** Your goal **
Could you filter the data below down to the lines that hold the word "pick"?

------ Supplied records ------

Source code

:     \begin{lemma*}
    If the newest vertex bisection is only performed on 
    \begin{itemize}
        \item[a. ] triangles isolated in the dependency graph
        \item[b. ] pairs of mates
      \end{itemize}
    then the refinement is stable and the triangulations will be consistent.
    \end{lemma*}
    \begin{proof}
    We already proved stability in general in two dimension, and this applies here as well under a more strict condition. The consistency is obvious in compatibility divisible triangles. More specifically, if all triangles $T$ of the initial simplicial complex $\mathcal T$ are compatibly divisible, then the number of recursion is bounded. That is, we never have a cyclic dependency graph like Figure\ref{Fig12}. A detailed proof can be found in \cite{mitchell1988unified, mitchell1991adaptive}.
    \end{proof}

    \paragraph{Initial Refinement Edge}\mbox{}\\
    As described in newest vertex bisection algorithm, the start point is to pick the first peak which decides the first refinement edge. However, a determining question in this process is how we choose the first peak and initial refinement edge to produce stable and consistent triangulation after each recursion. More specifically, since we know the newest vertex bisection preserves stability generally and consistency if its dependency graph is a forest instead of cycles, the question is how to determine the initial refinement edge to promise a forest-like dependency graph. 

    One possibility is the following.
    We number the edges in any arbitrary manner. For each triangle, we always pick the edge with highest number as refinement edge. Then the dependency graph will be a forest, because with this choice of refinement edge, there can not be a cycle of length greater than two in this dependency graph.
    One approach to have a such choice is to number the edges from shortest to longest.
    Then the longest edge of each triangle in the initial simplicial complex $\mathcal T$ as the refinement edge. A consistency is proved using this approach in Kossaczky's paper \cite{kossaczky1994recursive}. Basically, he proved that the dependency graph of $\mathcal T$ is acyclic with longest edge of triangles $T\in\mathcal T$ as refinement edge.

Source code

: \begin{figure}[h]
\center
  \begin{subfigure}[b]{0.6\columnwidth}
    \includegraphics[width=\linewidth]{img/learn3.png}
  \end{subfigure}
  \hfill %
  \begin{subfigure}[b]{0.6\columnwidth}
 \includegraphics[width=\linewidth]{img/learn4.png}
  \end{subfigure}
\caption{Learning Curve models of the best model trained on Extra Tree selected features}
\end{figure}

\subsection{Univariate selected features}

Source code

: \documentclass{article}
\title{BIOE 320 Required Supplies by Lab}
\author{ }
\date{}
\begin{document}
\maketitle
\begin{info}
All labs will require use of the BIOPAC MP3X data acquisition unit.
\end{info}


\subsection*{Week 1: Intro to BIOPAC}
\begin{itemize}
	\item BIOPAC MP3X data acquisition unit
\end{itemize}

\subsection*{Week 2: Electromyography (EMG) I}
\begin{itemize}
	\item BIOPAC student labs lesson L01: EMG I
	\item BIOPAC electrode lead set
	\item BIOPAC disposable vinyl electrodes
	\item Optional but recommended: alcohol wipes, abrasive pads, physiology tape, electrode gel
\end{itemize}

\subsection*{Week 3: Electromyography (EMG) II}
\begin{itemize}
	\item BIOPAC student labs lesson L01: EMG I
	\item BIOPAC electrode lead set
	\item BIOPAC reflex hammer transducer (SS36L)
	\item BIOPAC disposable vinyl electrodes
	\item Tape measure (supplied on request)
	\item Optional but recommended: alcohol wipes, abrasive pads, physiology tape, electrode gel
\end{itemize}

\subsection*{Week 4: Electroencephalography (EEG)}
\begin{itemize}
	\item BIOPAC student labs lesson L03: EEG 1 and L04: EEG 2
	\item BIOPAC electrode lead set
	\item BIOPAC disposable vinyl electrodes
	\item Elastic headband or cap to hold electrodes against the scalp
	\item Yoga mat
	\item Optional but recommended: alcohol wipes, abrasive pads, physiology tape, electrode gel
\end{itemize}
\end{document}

------

** Output for this exercise **
    As described in newest vertex bisection algorithm, the start point is to pick the first peak which decides the first refinement edge. However, a determining question in this process is how we choose the first peak and initial refinement edge to produce stable and consistent triangulation after each recursion. More specifically, since we know the newest vertex bisection preserves stability generally and consistency if its dependency graph is a forest instead of cycles, the question is how to determine the initial refinement edge to promise a forest-like dependency graph. 
    We number the edges in any arbitrary manner. For each triangle, we always pick the edge with highest number as refinement edge. Then the dependency graph will be a forest, because with this choice of refinement edge, there can not be a cycle of length greater than two in this dependency graph.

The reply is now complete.